Everything we mention was probably also known by somebody, but it was
hard to Google. If anyone knows any related references regarding the
weird missing macroexpand semantic, do send them our way.

Oh, and here is a prototype implementation of the Weird Semantic:
https://gist.github.com/alandipert/331885e36756e691f41a

Alan Dipert
Micha Niskin

1. https://github.com/feature-macros/clojurescript/tree/feature-macros/feature-macros-demo
2. http://dev.clojure.org/display/design/Feature+Expressions?focusedCommentId=6390065#comment-6390065

Alan Dipert

unread,

Jan 22, 2015, 11:58:46 PM1/22/15

to cloju...@googlegroups.com

I forgot to acknowledge also Adrian, who responded to our thread yesterday with maybe the simplest formulation of the Feature Macro problem: macroexpansion works from the outside in.
Alan

James Reeves

unread,

Jan 23, 2015, 11:27:04 AM1/23/15

to cloju...@googlegroups.com

Congratulations on your unannouncement. Being willing to try out new ideas is impressive; being able to accept and act upon criticism is even more so.

- James

--
You received this message because you are subscribed to the Google Groups "Clojure Dev" group.
To unsubscribe from this group and stop receiving emails from it, send an email to clojure-dev...@googlegroups.com.
To post to this group, send email to cloju...@googlegroups.com.
Visit this group at http://groups.google.com/group/clojure-dev.
For more options, visit https://groups.google.com/d/optout.

Rich Hickey

unread,

Jan 23, 2015, 5:32:01 PM1/23/15

to cloju...@googlegroups.com

Thanks for acknowledging the shortcomings, and prior work on the same idea.

I do think there are shortcomings to Common Lisp's #+, the primary being the one cited: it's not data. Without that, it is hard to make programs that generate feature-conditional programs, or ones that transform them.

That can easily be solved with:

1) a proper conditional-read form:

(#? ...)

and

2) a mode of the reader that does *not* do conditional read processing.

==
Another deficit of #+ is that each condition is floating around in the code, not visible as a single set of choices.
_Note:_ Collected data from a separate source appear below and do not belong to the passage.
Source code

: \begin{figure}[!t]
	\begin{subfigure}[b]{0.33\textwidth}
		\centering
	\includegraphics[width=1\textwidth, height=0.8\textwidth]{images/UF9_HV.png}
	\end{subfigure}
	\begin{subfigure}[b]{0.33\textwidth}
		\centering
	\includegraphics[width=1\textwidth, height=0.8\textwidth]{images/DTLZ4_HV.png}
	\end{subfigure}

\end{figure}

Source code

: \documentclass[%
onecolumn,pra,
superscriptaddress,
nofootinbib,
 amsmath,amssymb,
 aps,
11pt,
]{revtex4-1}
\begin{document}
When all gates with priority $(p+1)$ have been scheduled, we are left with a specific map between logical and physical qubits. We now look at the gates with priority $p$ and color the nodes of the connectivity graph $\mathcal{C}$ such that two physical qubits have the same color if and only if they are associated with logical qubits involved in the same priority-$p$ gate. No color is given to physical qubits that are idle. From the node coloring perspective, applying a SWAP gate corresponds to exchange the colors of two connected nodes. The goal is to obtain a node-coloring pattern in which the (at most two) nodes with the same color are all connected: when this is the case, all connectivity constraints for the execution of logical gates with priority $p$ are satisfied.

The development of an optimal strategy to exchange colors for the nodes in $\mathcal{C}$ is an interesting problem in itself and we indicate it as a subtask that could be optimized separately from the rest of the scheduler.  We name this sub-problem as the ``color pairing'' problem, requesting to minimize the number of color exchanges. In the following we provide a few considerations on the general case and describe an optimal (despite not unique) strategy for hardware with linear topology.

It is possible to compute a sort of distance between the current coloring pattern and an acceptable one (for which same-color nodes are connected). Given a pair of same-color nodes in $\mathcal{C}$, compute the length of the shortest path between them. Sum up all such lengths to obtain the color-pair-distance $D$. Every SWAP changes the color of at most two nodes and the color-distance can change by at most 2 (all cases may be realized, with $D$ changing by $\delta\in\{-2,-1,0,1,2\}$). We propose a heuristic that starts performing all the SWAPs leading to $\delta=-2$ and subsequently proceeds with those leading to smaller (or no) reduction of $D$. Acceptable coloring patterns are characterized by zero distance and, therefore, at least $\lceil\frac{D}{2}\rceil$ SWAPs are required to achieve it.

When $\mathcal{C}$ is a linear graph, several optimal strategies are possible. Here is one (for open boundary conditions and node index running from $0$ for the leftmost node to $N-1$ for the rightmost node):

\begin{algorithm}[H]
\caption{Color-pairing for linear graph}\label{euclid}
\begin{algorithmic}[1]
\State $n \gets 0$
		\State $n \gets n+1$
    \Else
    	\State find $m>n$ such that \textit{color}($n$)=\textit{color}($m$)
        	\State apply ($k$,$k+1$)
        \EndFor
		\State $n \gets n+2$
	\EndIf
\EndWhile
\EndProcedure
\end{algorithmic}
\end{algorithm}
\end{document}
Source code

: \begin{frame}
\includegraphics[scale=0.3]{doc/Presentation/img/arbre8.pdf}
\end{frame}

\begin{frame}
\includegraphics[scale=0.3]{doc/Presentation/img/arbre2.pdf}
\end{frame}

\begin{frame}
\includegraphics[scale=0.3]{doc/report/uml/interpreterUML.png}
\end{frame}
The case-* of the feature-macro proposal was nice in organizing these choices.

I'm not sure about case-this vs case-that (i.e. features is a map with slots for this and that), or even 'case' as the right model (vs order-sensitive 'cond'), but the grouping is nice.

Setting aside features-as-map for a moment, given features-as-set, a form version could look like:

(#? :clj this :cljs that)

where #? reads as 'clojure.core/read-cond (or something).

Also interesting would be a splicing version ('clojure.core/read-cond-splicing):

(#?@ :clj [these-forms ...] :cljs [those-forms ...])

It's important that these be able to yield nothing, not nil, in order to be useful everywhere.

An obvious enhancement might be and/or/not boolean expressions:

(#? (or :clj :cljr) this
:cljs that)

Clauses would be considered in order, first match wins.

:default can be reserved for supplying a default when no options are true.

(#? :clj this
:cljs that
:default 42)

If none true and no default, the form reads nothing (not nil, not error).

'default-features' would still be available for macros to use.

====
Future possibilities

There was some talk about feature-macros being open, but in reality none of these things are very open. Either the feature is considered in the code or there is a default, there's no way to extend case/cond-like things without touching the code or having a true extension point.

Taking this idea further, we can say a final solitary (namespaced!) keyword can serve as a semantic label for extension:

(#? :clj this
:cljs that
::whatever-extension)

Given this, some read-time mechanism can first be consulted to see if there is an entry for :your-lib/whatever-extension. If so, it is used as the value read from the form, else the form logic runs. Now if none of the conditions hold and no default it is an error, since there is a way to provide customization for your environment w/o changing the source.

This would also allow for shared, named snippets:

(#? :clojure.port/date-ctor)

There is a lot more infrastructure required for this extensibility, and it remains a future prospect.
====

For the present, Alex Miller will be coordinating prototyping of this mechanism ('read-conditionals' ?)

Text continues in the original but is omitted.